Know Your Legal Rights
- A Quick Reference Guide -
from No Compromise Issue 23
 

By Shannon R. Keith, Esq.

GENERAL RIGHTS YOU SHOULD ALWAYS KNOW:
  • You have the right to remain silent
  • You have the right to an attorney
  • You have a Fifth Amendment right against self-incrimination
  • You have a First Amendment right to freedom of speech
  • You have a Fourth Amendment right to be free from unreasonable searches and seizures
QUESTIONING BY “AUTHORITIES”
If you are stopped by police, FBI, or other governmental “authorities,” remember your rights listed above, as well as these helpful hints:
  • Ask, “Am I being detained?” If the ‘authority’ says, “No,” then move on. You do not have to speak to them if you are not being detained. Do not allow them to trick you into speaking. For example, you may ask if you are being detained, and the authority may respond, “Not technically; I just want to ask you something,” or they may avoid the question completely. The best thing to do in this situation is to keep walking. Tell them that you do not wish to speak to them and that you are invoking your right to remain silent.
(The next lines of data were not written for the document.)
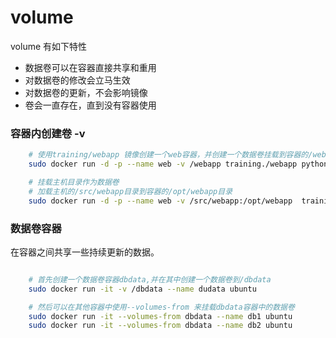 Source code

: # volume
 
volume 有如下特性

- 数据卷可以在容器直接共享和重用
- 对数据卷的修改会立马生效
- 对数据卷的更新，不会影响镜像
- 卷会一直存在，直到没有容器使用


### 容器内创建卷 -v

```bash
    # 使用training/webapp 镜像创建一个web容器，并创建一个数据卷挂载到容器的/webapp目录
    sudo docker run -d -p --name web -v /webapp training./webapp python app.py

    # 挂载主机目录作为数据卷
    # 加载主机的/src/webapp目录到容器的/opt/webapp目录
    sudo docker run -d -p --name web -v /src/webapp:/opt/webapp  training/webapp python app.py

```

### 数据卷容器

在容器之间共享一些持续更新的数据。

```bash

    # 首先创建一个数据卷容器dbdata,并在其中创建一个数据卷到/dbdata
    sudo docker run -it -v /dbdata --name dudata ubuntu

    # 然后可以在其他容器中使用--volumes-from 来挂载dbdata容器中的数据卷
    sudo docker run -it --volumes-from dbdata --name db1 ubuntu
    sudo docker run -it --volumes-from dbdata --name db2 ubuntu

``` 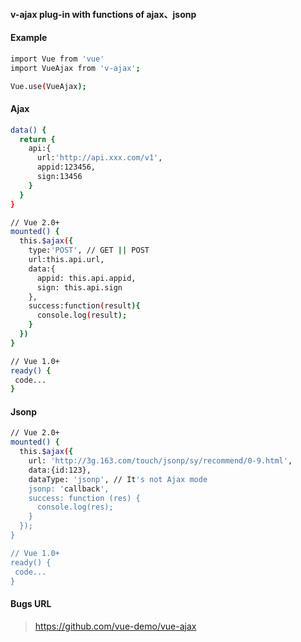 #### v-ajax plug-in with functions of ajax、jsonp

#### Example
```bash
import Vue from 'vue'
import VueAjax from 'v-ajax';

Vue.use(VueAjax);
```

#### Ajax
```bash
data() {
  return {
    api:{
      url:'http://api.xxx.com/v1',
      appid:123456,
      sign:13456
    }
  }
}

// Vue 2.0+
mounted() {
  this.$ajax({
    type:'POST', // GET || POST
    url:this.api.url,
    data:{
      appid: this.api.appid,
      sign: this.api.sign
    },
    success:function(result){
      console.log(result);
    }
  })
}

// Vue 1.0+
ready() {
 code...
}
```

#### Jsonp
```bash
// Vue 2.0+
mounted() {
  this.$ajax({
    url: 'http://3g.163.com/touch/jsonp/sy/recommend/0-9.html',
    data:{id:123},
    dataType: 'jsonp', // It's not Ajax mode
    jsonp: 'callback',
    success: function (res) {
      console.log(res);
    }
  });
}

// Vue 1.0+
ready() {
 code...
}
```

#### Bugs URL
> https://github.com/vue-demo/vue-ajax
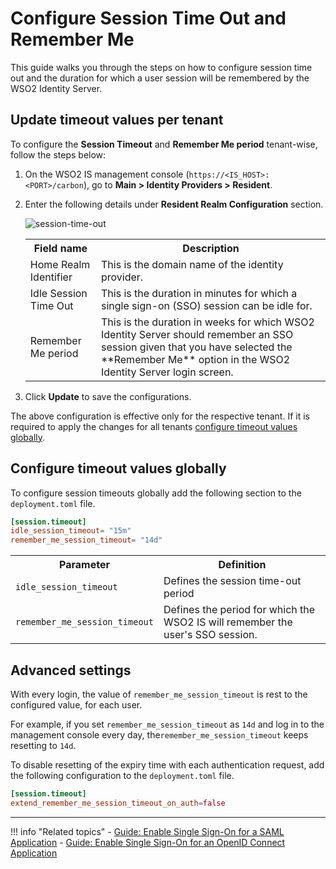 # Configure Session Time Out and Remember Me

This guide walks you through the steps on how to configure session time out and the duration for which a user session will be remembered by the WSO2 Identity Server.

## Update timeout values per tenant

To configure the **Session Timeout** and **Remember Me period** tenant-wise, follow the steps below:

1. On the WSO2 IS management console (`https://<IS_HOST>:<PORT>/carbon`), go to **Main > Identity Providers > Resident**.

2. Enter the following details under **Resident Realm Configuration** section.  

    ![session-time-out]({{base_path}}/assets/img/guides/session-time-out-config.png)

    <table>
        <tr>
            <th>Field name</th>
            <th>Description</th>
        </tr>
        <tr>
            <td>Home Realm Identifier</td>
            <td>This is the domain name of the identity provider.</td>
        </tr>
        <tr>
            <td>Idle Session Time Out</td>
            <td>This is the duration in minutes for which a single sign-on (SSO) session can be idle for.</td>
        </tr>
        <tr>
            <td>Remember Me period</td>
            <td>This is the duration in weeks for which WSO2 Identity Server should remember an SSO session given that you have selected the **Remember Me** option in the WSO2 Identity Server login screen.</td>
        </tr>
    </table>

3. Click **Update** to save the configurations.

The above configuration is effective only for the respective tenant. If it is required to apply the changes for all tenants [configure timeout values globally](#configure-timeout-values-globally).

## Configure timeout values globally

To configure session timeouts globally add the following section to the ```deployment.toml``` file.  

```toml
[session.timeout]
idle_session_timeout= "15m"
remember_me_session_timeout= "14d"
```
<table>
    <tr>
        <th>Parameter</th>
        <th>Definition</th>
    </tr>
    <tr>
        <td><code>idle_session_timeout</code></td>
        <td>Defines the session time-out period</td>
    </tr>
    <tr>
        <td><code>remember_me_session_timeout</code></td>
        <td>Defines the period for which the WSO2 IS will remember the user's SSO session.</td>
    </tr>
</table>

## Advanced settings

With every login, the value of `remember_me_session_timeout` is rest to the configured value, for each user.

For example, if you set `remember_me_session_timeout` as `14d` and log in to the management console every day, the`remember_me_session_timeout` keeps resetting to `14d`.

To disable resetting of the expiry time with each authentication request, add the following configuration to the `deployment.toml` file.

```toml
[session.timeout]
extend_remember_me_session_timeout_on_auth=false
```

---

!!! info "Related topics"
    - [Guide: Enable Single Sign-On for a SAML Application]({{base_path}}/sso-for-saml)
    - [Guide: Enable Single Sign-On for an OpenID Connect Application]({{base_path}}/sso-for-oidc)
  • If an authority answers that you are being detained, remember that you still have the right to remain silent. They may ask for your name, social security number, address and phone. You do not have to provide this information. However, if you are subsequently arrested, you will waste a lot of time if you do not give your name and address, because they will hold you until they get it. If you don’t want to wait, the ONLY INFORMATION YOU HAVE TO GIVE IS YOUR NAME AND ADDRESS. You do not have to provide your phone number or social security number. (Note: there has been much debate over this issue. Some cases say that you must provide identification when lawfully detained, or you can be arrested for interfering with the duties of an officer. When in doubt, try to call your attorney, as many cases are fact specific.)
  • Just because you are being detained, does not mean you will be arrested.
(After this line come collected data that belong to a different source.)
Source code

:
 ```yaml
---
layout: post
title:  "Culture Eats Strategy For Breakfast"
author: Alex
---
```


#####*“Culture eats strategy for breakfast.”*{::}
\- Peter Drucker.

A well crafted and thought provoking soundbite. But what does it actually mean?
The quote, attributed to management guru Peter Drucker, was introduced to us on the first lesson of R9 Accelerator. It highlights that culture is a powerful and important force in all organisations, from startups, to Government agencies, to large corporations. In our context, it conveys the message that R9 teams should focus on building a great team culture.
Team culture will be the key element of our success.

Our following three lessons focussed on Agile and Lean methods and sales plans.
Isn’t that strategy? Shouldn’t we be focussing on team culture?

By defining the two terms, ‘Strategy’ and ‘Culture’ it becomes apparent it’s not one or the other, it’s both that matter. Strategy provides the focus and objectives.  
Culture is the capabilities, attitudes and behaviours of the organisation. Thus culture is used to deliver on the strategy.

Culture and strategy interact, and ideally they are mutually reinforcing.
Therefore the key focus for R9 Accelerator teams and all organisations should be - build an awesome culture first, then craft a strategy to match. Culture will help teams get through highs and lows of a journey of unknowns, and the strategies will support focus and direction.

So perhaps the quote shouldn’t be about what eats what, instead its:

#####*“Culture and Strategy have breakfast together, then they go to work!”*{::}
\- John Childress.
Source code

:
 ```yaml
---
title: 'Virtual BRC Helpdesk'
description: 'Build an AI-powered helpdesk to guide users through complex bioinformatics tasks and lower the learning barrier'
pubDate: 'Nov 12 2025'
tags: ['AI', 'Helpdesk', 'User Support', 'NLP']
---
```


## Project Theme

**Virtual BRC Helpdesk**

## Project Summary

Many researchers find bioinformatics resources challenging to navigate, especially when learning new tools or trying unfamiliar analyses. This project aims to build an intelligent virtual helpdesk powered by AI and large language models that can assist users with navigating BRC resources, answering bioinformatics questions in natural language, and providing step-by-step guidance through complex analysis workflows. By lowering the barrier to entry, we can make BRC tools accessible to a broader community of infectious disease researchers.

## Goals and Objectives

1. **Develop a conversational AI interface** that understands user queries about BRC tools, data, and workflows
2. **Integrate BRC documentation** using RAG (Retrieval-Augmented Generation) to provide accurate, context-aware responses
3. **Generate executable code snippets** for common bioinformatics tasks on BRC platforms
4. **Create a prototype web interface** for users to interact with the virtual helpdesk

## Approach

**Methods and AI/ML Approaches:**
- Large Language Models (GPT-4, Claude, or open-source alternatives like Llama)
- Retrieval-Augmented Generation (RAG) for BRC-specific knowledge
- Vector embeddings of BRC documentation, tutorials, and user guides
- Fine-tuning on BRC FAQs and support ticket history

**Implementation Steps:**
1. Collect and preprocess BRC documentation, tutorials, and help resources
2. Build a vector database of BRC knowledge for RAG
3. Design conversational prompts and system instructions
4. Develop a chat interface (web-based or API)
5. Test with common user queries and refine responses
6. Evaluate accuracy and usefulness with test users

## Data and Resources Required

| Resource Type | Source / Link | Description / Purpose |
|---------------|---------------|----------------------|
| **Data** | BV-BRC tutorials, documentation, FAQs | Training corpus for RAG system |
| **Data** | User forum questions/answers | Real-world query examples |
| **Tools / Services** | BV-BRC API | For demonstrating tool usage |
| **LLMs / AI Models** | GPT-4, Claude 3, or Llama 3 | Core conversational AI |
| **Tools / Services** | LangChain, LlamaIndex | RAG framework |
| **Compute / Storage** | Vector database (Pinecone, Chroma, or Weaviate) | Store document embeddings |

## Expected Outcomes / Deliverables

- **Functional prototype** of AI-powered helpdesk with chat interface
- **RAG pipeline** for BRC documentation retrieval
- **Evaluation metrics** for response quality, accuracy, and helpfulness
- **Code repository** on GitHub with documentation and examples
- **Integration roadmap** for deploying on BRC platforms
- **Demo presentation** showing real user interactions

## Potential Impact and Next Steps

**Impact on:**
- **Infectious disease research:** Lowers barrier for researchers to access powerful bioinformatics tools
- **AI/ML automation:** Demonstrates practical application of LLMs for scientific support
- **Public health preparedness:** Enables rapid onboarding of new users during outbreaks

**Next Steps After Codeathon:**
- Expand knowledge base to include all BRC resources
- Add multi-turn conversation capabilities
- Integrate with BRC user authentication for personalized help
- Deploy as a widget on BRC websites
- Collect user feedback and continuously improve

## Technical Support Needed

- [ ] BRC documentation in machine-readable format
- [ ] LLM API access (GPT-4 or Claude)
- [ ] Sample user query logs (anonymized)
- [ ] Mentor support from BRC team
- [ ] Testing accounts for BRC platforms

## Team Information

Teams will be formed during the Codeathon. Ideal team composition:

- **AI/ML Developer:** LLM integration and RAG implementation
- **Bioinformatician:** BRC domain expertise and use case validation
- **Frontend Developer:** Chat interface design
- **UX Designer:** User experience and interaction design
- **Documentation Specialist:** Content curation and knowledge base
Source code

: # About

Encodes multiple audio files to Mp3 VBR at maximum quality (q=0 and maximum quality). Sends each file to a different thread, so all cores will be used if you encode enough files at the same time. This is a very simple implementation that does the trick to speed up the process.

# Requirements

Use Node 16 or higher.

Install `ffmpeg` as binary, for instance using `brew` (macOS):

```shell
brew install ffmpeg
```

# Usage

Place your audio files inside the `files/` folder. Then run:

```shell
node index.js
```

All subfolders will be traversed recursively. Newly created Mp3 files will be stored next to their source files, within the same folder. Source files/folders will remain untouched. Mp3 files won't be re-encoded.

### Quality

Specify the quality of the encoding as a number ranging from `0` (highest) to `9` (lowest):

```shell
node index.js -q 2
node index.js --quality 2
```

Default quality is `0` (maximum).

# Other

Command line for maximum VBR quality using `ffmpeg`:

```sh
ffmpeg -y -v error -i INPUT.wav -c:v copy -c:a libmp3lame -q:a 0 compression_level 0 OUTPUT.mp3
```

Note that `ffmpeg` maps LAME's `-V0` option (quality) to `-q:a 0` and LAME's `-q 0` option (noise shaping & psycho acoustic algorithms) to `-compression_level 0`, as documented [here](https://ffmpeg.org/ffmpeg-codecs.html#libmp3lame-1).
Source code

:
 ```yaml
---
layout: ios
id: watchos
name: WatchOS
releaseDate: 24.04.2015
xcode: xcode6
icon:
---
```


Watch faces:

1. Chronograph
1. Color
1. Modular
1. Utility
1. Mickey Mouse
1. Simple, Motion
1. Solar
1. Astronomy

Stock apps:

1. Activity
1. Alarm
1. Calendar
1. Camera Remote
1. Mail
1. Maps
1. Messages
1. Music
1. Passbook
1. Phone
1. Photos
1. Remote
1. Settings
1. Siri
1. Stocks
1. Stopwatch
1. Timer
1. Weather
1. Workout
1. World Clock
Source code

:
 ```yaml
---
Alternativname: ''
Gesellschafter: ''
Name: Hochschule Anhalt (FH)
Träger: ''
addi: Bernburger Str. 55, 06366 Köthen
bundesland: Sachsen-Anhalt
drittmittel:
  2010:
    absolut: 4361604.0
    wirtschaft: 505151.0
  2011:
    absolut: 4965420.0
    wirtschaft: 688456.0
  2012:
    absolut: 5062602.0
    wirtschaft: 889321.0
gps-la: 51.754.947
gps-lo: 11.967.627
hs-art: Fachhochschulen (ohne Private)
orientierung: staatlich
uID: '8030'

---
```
  • Activists are routinely followed to their cars after protests. The best thing to do in this situation is keep walking and do not allow the ‘authority’ to follow you to you car and into your personal life.
  • At a protest, an ‘authority’ will almost always ask who is in charge. NEVER divulge that information, even if you think they already know. One of the biggest mistakes anyone can make is to divulge information to ‘authorities’ on the grounds that they already know the information. NEVER assume they know anything, and even if you KNOW they KNOW, make them do their homework-DON’T DO THEIR WORK FOR THEM!
WHEN THEY COME A KNOCKIN’….
The most important thing to remember is to NEVER open the door to strangers. Not only should you follow this policy, but you should tell friends, family, roommates, and co-workers to follow this policy, as well. Unfortunately, doors sometimes do get opened, and there can be unexpected visits at your workplace that you cannot control. When this happens, remember the following:
  • If you are visited at home or work by the ‘authorities,’ tell them you have nothing to say and wish to seek legal counsel.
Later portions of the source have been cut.